Posted Friday 28th April 2023
In the context of a company acquisition, restrictive covenants can be extremely important for the buyer. These restrictive covenants can help to protect the buyer’s investment in the business by preventing key employees from leaving and taking valuable knowledge or clients with them.
When a company is acquired, the acquiring company is essentially buying the existing business and all of its assets, including its employees. These employees often have valuable knowledge, skills, and relationships with clients and customers that the acquiring company wants to preserve.
Employee restrictive covenants can help to protect the acquiring company’s investment by preventing key employees from leaving and taking valuable knowledge or clients with them. For example, a non-competition clause can prevent a key employee from leaving and immediately working for a competitor, which could cause significant harm to the acquiring company’s business.
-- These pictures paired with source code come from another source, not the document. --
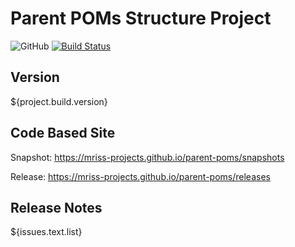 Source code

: # Parent POMs Structure Project

![GitHub](https://img.shields.io/github/license/MRISS-Projects/parent-poms) [![Build Status](https://34.70.246.135/jenkins/buildStatus/icon?job=Infrastructure-Snapshot)](https://34.70.246.135/jenkins/view/mriss-parent/job/Infrastructure-Snapshot/)

## Version

${project.build.version}

## Code Based Site

Snapshot: https://mriss-projects.github.io/parent-poms/snapshots

Release: https://mriss-projects.github.io/parent-poms/releases

## Release Notes

${issues.text.list}
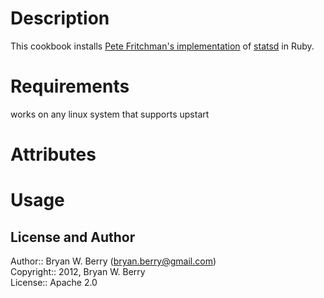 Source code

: Description
===========

This cookbook installs [Pete Fritchman's implementation](https://github.com/fetep/ruby-statsd) of [statsd](https://github.com/etsy/statsd) in
Ruby.  

Requirements
============

works on any linux system that supports upstart

Attributes
==========

Usage
=====


     
## License and Author

Author::                Bryan W. Berry (<bryan.berry@gmail.com>)  
Copyright::             2012, Bryan W. Berry  
License::               Apache 2.0  


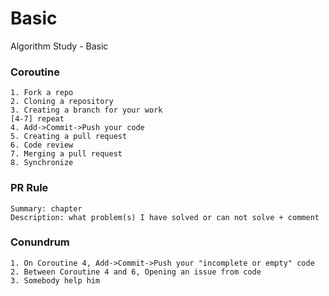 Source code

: # Basic
Algorithm Study - Basic

### Coroutine
    1. Fork a repo
    2. Cloning a repository
    3. Creating a branch for your work
    [4-7] repeat
    4. Add->Commit->Push your code
    5. Creating a pull request
    6. Code review
    7. Merging a pull request
    8. Synchronize

### PR Rule
    Summary: chapter
    Description: what problem(s) I have solved or can not solve + comment

### Conundrum
    1. On Coroutine 4, Add->Commit->Push your "incomplete or empty" code
    2. Between Coroutine 4 and 6, Opening an issue from code
    3. Somebody help him
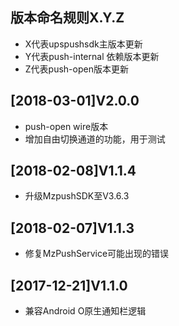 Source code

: ## 版本命名规则X.Y.Z
* X代表upspushsdk主版本更新
* Y代表push-internal 依赖版本更新
* Z代表push-open版本更新

## [2018-03-01]V2.0.0
* push-open wire版本
* 增加自由切换通道的功能，用于测试
## [2018-02-08]V1.1.4
* 升级MzpushSDK至V3.6.3
## [2018-02-07]V1.1.3
* 修复MzPushService可能出现的错误
## [2017-12-21]V1.1.0
* 兼容Android O原生通知栏逻辑
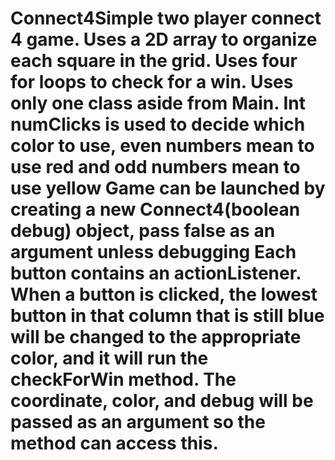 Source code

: # Connect4Simple two player connect 4 game. Uses a 2D array to organize each square in the grid. Uses four for loops to check for a win. Uses only one class aside from Main. Int numClicks is used to decide which color to use, even numbers mean to use red and odd numbers mean to use yellow Game can be launched by creating a new Connect4(boolean debug) object, pass false as an argument unless debugging Each button contains an actionListener. When a button is clicked, the lowest button in that column that is still blue will be changed to the appropriate color, and it will run the checkForWin method. The coordinate, color, and debug will be passed as an argument so the method can access this.
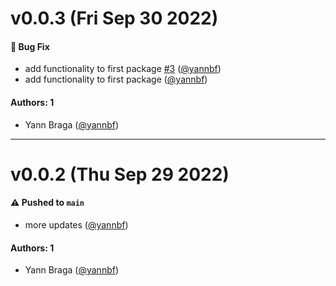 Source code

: # v0.0.3 (Fri Sep 30 2022)

#### 🐛 Bug Fix

- add functionality to first package [#3](https://github.com/yannbf/the-packages/pull/3) ([@yannbf](https://github.com/yannbf))
- add functionality to first package ([@yannbf](https://github.com/yannbf))

#### Authors: 1

- Yann Braga ([@yannbf](https://github.com/yannbf))

---

# v0.0.2 (Thu Sep 29 2022)

#### ⚠️ Pushed to `main`

- more updates ([@yannbf](https://github.com/yannbf))

#### Authors: 1

- Yann Braga ([@yannbf](https://github.com/yannbf))
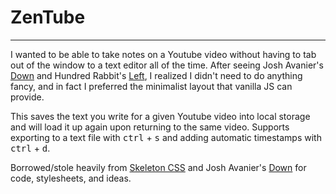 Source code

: # ZenTube

---

I wanted to be able to take notes on a Youtube video without having to tab out of the window to a text editor all of the time. After seeing Josh Avanier's [Down](https://down.avanier.now.sh) and Hundred Rabbit's [Left](https://github.com/hundredrabbits/left), I realized I didn't need to do anything fancy, and in fact I preferred the minimalist layout that vanilla JS can provide.

This saves the text you write for a given Youtube video into local storage and will load it up again upon returning to the same video. Supports exporting to a text file with <kbd>ctrl</kbd> + <kbd>s</kbd> and adding automatic timestamps with <kbd>ctrl</kbd> + <kbd>d</kbd>.

Borrowed/stole heavily from [Skeleton CSS](http://getskeleton.com/) and Josh Avanier's [Down](https://down.avanier.now.sh) for code, stylesheets, and ideas.
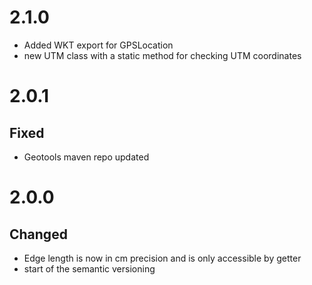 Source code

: # 2.1.0
- Added WKT export for GPSLocation
- new UTM class with a static method for checking UTM coordinates

# 2.0.1

## Fixed
- Geotools maven repo updated

# 2.0.0

## Changed
- Edge length is now in cm precision and is only accessible by getter
- start of the semantic versioning
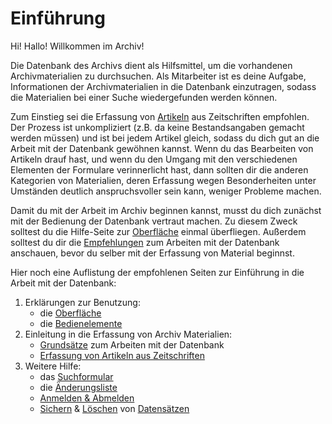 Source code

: Einführung
==========

Hi! Hallo! Willkommen im Archiv!

Die Datenbank des Archivs dient als Hilfsmittel, um die vorhandenen Archivmaterialien zu durchsuchen. Als Mitarbeiter
ist es deine Aufgabe, Informationen der Archivmaterialien in die Datenbank einzutragen, sodass die Materialien bei einer
Suche wiedergefunden werden können.

Zum Einstieg sei die Erfassung von [Artikeln](erfassung.md "Artikel") aus Zeitschriften empfohlen. Der Prozess
ist unkompliziert (z.B. da keine Bestandsangaben gemacht werden müssen) und ist bei jedem Artikel gleich, sodass du
dich gut an die Arbeit mit der Datenbank gewöhnen kannst. Wenn du das Bearbeiten von Artikeln drauf hast, und wenn du
den Umgang mit den verschiedenen Elementen der Formulare verinnerlicht hast, dann sollten dir die anderen Kategorien
von Materialien, deren Erfassung wegen Besonderheiten unter Umständen deutlich anspruchsvoller sein kann, weniger
Probleme machen.

Damit du mit der Arbeit im Archiv beginnen kannst, musst du dich zunächst mit der Bedienung der Datenbank vertraut
machen.
Zu diesem Zweck solltest du die Hilfe-Seite zur [Oberfläche](oberflaeche.md "Oberfläche") einmal überfliegen.
Außerdem solltest du dir die [Empfehlungen](grundsaetze.md "Grundsätze") zum Arbeiten mit der Datenbank anschauen, bevor
du selber mit der Erfassung von Material beginnst.

Hier noch eine Auflistung der empfohlenen Seiten zur Einführung in die Arbeit mit der Datenbank:

1. Erklärungen zur Benutzung:
	* die [Oberfläche](oberflaeche.md "Oberfläche")
	* die [Bedienelemente](bedienelement.md "Bedienelement")
2. Einleitung in die Erfassung von Archiv Materialien:
	* [Grundsätze](grundsaetze.md "Grundsätze") zum Arbeiten mit der Datenbank
	* [Erfassung von Artikeln aus Zeitschriften](erfassung.md "Artikel")
3. Weitere Hilfe:
	* das [Suchformular](suchformular.md "Suchformular")
	* die [Änderungsliste](aenderungsliste.md "Änderungsliste")
	* [Anmelden & Abmelden](benutzer.md#anmelden-und-abmelden)
	* [Sichern](sichern.md "Sichern") &
	  [Löschen](loeschen.md "Löschen") von
	  [Datensätzen](datensatz.md "Datensatz")
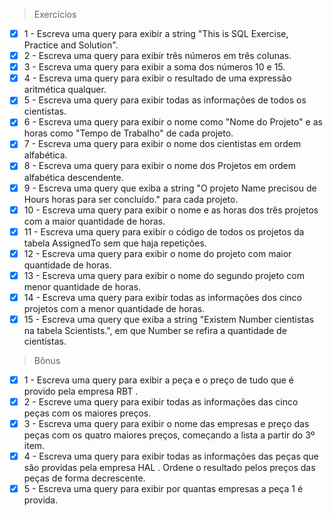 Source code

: > Exercícios
- [X] 1 - Escreva uma query para exibir a string "This is SQL Exercise, Practice and Solution".
- [X] 2 - Escreva uma query para exibir três números em três colunas.
- [X] 3 - Escreva uma query para exibir a soma dos números 10 e 15.
- [X] 4 - Escreva uma query para exibir o resultado de uma expressão aritmética qualquer.
- [X] 5 - Escreva uma query para exibir todas as informações de todos os cientistas.
- [X] 6 - Escreva uma query para exibir o nome como "Nome do Projeto" e as horas como "Tempo de Trabalho" de cada projeto.
- [X] 7 - Escreva uma query para exibir o nome dos cientistas em ordem alfabética.
- [X] 8 - Escreva uma query para exibir o nome dos Projetos em ordem alfabética descendente.
- [X] 9 - Escreva uma query que exiba a string "O projeto Name precisou de Hours horas para ser concluído." para cada projeto.
- [X] 10 - Escreva uma query para exibir o nome e as horas dos três projetos com a maior quantidade de horas.
- [X] 11 - Escreva uma query para exibir o código de todos os projetos da tabela AssignedTo sem que haja repetições.
- [X] 12 - Escreva uma query para exibir o nome do projeto com maior quantidade de horas.
- [X] 13 - Escreva uma query para exibir o nome do segundo projeto com menor quantidade de horas.
- [X] 14 - Escreva uma query para exibir todas as informações dos cinco projetos com a menor quantidade de horas.
- [X] 15 - Escreva uma query que exiba a string "Existem Number cientistas na tabela Scientists.", em que Number se refira a quantidade de cientistas.

> Bônus

- [X] 1 - Escreva uma query para exibir a peça e o preço de tudo que é provido pela empresa RBT .
- [X] 2 - Escreve uma query para exibir todas as informações das cinco peças com os maiores preços.
- [X] 3 - Escreva uma query para exibir o nome das empresas e preço das peças com os quatro maiores preços, começando a lista a partir do 3º item.
- [X] 4 - Escreva uma query para exibir todas as informações das peças que são providas pela empresa HAL . Ordene o resultado pelos preços das peças de forma decrescente.
- [X] 5 - Escreva uma query para exibir por quantas empresas a peça 1 é provida.

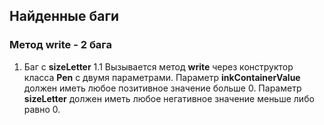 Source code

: Найденные баги
-----------------
### Метод write - 2 бага
1. Баг с **sizeLetter** 
  1.1 Вызывается метод **write** через конструктор класса **Pen** с двумя параметрами. Параметр **inkContainerValue** должен иметь любое      позитивное значение больше 0. Параметр **sizeLetter** должен иметь любое негативное значение меньше либо равно 0. 
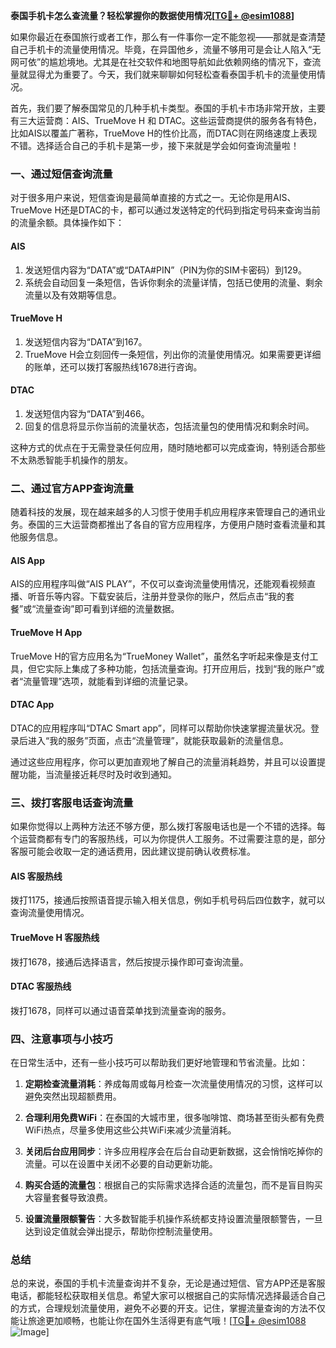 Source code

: **泰国手机卡怎么查流量？轻松掌握你的数据使用情况[[TG💪+ @esim1088](https://t.me/s/esim1088)]**

如果你最近在泰国旅行或者工作，那么有一件事你一定不能忽视——那就是查清楚自己手机卡的流量使用情况。毕竟，在异国他乡，流量不够用可是会让人陷入“无网可依”的尴尬境地。尤其是在社交软件和地图导航如此依赖网络的情况下，查流量就显得尤为重要了。今天，我们就来聊聊如何轻松查看泰国手机卡的流量使用情况。

首先，我们要了解泰国常见的几种手机卡类型。泰国的手机卡市场非常开放，主要有三大运营商：AIS、TrueMove H 和 DTAC。这些运营商提供的服务各有特色，比如AIS以覆盖广著称，TrueMove H的性价比高，而DTAC则在网络速度上表现不错。选择适合自己的手机卡是第一步，接下来就是学会如何查询流量啦！

### **一、通过短信查询流量**

对于很多用户来说，短信查询是最简单直接的方式之一。无论你是用AIS、TrueMove H还是DTAC的卡，都可以通过发送特定的代码到指定号码来查询当前的流量余额。具体操作如下：

#### **AIS**
1. 发送短信内容为“DATA”或“DATA#PIN”（PIN为你的SIM卡密码）到129。
2. 系统会自动回复一条短信，告诉你剩余的流量详情，包括已使用的流量、剩余流量以及有效期等信息。

#### **TrueMove H**
1. 发送短信内容为“DATA”到167。
2. TrueMove H会立刻回传一条短信，列出你的流量使用情况。如果需要更详细的账单，还可以拨打客服热线1678进行咨询。

#### **DTAC**
1. 发送短信内容为“DATA”到466。
2. 回复的信息将显示你当前的流量状态，包括流量包的使用情况和剩余时间。

这种方式的优点在于无需登录任何应用，随时随地都可以完成查询，特别适合那些不太熟悉智能手机操作的朋友。

### **二、通过官方APP查询流量**

随着科技的发展，现在越来越多的人习惯于使用手机应用程序来管理自己的通讯业务。泰国的三大运营商都推出了各自的官方应用程序，方便用户随时查看流量和其他服务信息。

#### **AIS App**
AIS的应用程序叫做“AIS PLAY”，不仅可以查询流量使用情况，还能观看视频直播、听音乐等内容。下载安装后，注册并登录你的账户，然后点击“我的套餐”或“流量查询”即可看到详细的流量数据。

#### **TrueMove H App**
TrueMove H的官方应用名为“TrueMoney Wallet”，虽然名字听起来像是支付工具，但它实际上集成了多种功能，包括流量查询。打开应用后，找到“我的账户”或者“流量管理”选项，就能看到详细的流量记录。

#### **DTAC App**
DTAC的应用程序叫“DTAC Smart app”，同样可以帮助你快速掌握流量状况。登录后进入“我的服务”页面，点击“流量管理”，就能获取最新的流量信息。

通过这些应用程序，你可以更加直观地了解自己的流量消耗趋势，并且可以设置提醒功能，当流量接近耗尽时及时收到通知。

### **三、拨打客服电话查询流量**

如果你觉得以上两种方法还不够方便，那么拨打客服电话也是一个不错的选择。每个运营商都有专门的客服热线，可以为你提供人工服务。不过需要注意的是，部分客服可能会收取一定的通话费用，因此建议提前确认收费标准。

#### **AIS 客服热线**
拨打1175，接通后按照语音提示输入相关信息，例如手机号码后四位数字，就可以查询流量使用情况。

#### **TrueMove H 客服热线**
拨打1678，接通后选择语言，然后按提示操作即可查询流量。

#### **DTAC 客服热线**
拨打1678，同样可以通过语音菜单找到流量查询的服务。

### **四、注意事项与小技巧**

在日常生活中，还有一些小技巧可以帮助我们更好地管理和节省流量。比如：

1. **定期检查流量消耗**：养成每周或每月检查一次流量使用情况的习惯，这样可以避免突然出现超额费用。
   
2. **合理利用免费WiFi**：在泰国的大城市里，很多咖啡馆、商场甚至街头都有免费WiFi热点，尽量多使用这些公共WiFi来减少流量消耗。

3. **关闭后台应用同步**：许多应用程序会在后台自动更新数据，这会悄悄吃掉你的流量。可以在设置中关闭不必要的自动更新功能。

4. **购买合适的流量包**：根据自己的实际需求选择合适的流量包，而不是盲目购买大容量套餐导致浪费。

5. **设置流量限额警告**：大多数智能手机操作系统都支持设置流量限额警告，一旦达到设定值就会弹出提示，帮助你控制流量使用。

### **总结**

总的来说，泰国的手机卡流量查询并不复杂，无论是通过短信、官方APP还是客服电话，都能轻松获取相关信息。希望大家可以根据自己的实际情况选择最适合自己的方式，合理规划流量使用，避免不必要的开支。记住，掌握流量查询的方法不仅能让旅途更加顺畅，也能让你在国外生活得更有底气哦！[[TG💪+ @esim1088](https://t.me/s/esim1088) ![Image](https://i.postimg.cc/4NQfJmqS/Snipaste-2025-05-13-00-14-12.png)] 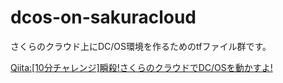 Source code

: # dcos-on-sakuracloud

さくらのクラウド上にDC/OS環境を作るためのtfファイル群です。

[Qiita:[10分チャレンジ]瞬殺!さくらのクラウドでDC/OSを動かすよ!](http://qiita.com/yamamoto-febc/items/35783b4cdeb2daaf0824)
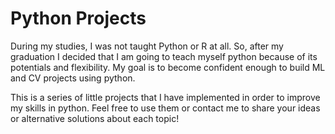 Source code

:# Python Projects

During my studies, I was not taught Python or R at all. So, after my graduation I decided that I am going to teach myself python because of its potentials and flexibility. My goal is to become confident enough to build ML and CV projects using python.

This is a series of little projects that I have implemented in order to improve my skills in python.
Feel free to use them or contact me to share your ideas or alternative solutions about each topic!
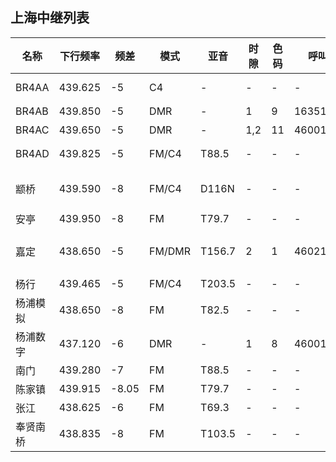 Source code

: ## 上海中继列表

| 名称     | 下行频率 | 频差   | 模式   | 亚音   | 时隙 | 色码 | 呼叫类型   | 备注       |
| -------- | -------- | ------ | ------ | ------ | ---- | ---- | ---------- | ---------- |
| BR4AA    | 439.625  | -5     | C4     | -      | -    | -    | -          | TX00 RX00  |
| BR4AB    | 439.850  | -5     | DMR    | -      | 1    | 9    |16351911    | 国际ID     |
| BR4AC    | 439.650  | -5     | DMR    | -      | 1,2  | 11   |46001,46021 | 国际ID     |
| BR4AD    | 439.825  | -5     | FM/C4  | T88.5  | -    | -    | -          | TX00 RX00  |
| 颛桥     | 439.590  | -8     | FM/C4  | D116N  | -    | -    | -          | TX08 RX00, BH4EBS |
| 安亭     | 439.950  | -8     | FM     | T79.7  | -    | -    | -          | -          |
| 嘉定     | 438.650  | -5     | FM/DMR | T156.7 | 2    | 1    | 46021      | 收发双亚音, BH4CRV |
| 杨行     | 439.465  | -5     | FM/C4  | T203.5 | -    | -    | -          | -          |
| 杨浦模拟 | 438.650  | -8     | FM     | T82.5  | -    | -    | -          | -          |
| 杨浦数字 | 437.120  | -6     | DMR    | -      | 1    | 8    | 46001      | -          |
| 南门     | 439.280  | -7     | FM     | T88.5  | -    | -    | -          | -          |
| 陈家镇   | 439.915  | -8.05  | FM     | T79.7  | -    | -    | -          | -          |
| 张江     | 438.625  | -6     | FM     | T69.3  | -    | -    | -          | BH4GBJ     |
| 奉贤南桥 | 438.835  | -8     | FM     | T103.5 | -    | -    | -          | -          |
Restrictive covenants are also significant in company acquisitions because they can help to ensure that the target retains its value. If key employees are allowed to leave and take valuable knowledge or clients with them, the target may lose its competitive edge and its value may decline.
In determining whether to amend or redraft restrictive covenants immediately prior to or post acquisition, there are two fundamental considerations. Firstly, any change to the restrictive covenants would constitute a variation of the employment contract. The employer would therefore have to ensure that adequate consideration (whether this be a financial award or particular benefit) is offered for the introduction of new or amended restrictive covenants. The consideration given may be of nominal value but some courts have however looked to the value of consideration in determining the enforceability of restrictive covenants.
Secondly, when redrafting restrictive covenants, consideration should be given to the heads of legitimate interests of the employer, namely trade relations, confidentiality and trade secrets and stability of the workforce. Restrictive covenants should be tailored specifically to protect the interests of the employer and should also be tailored so as to include restrictions for specific employees. A one size fits all approach will not, in the majority of cases, provide the employer with sufficient cover to protect its legitimate business interests and also reduces the likelihood of enforceability.
This article is for reference purposes only. It does not constitute legal advice and should not be relied upon as such. Specific legal advice about your specific circumstances should always be sought separately before taking or deciding not to take any action.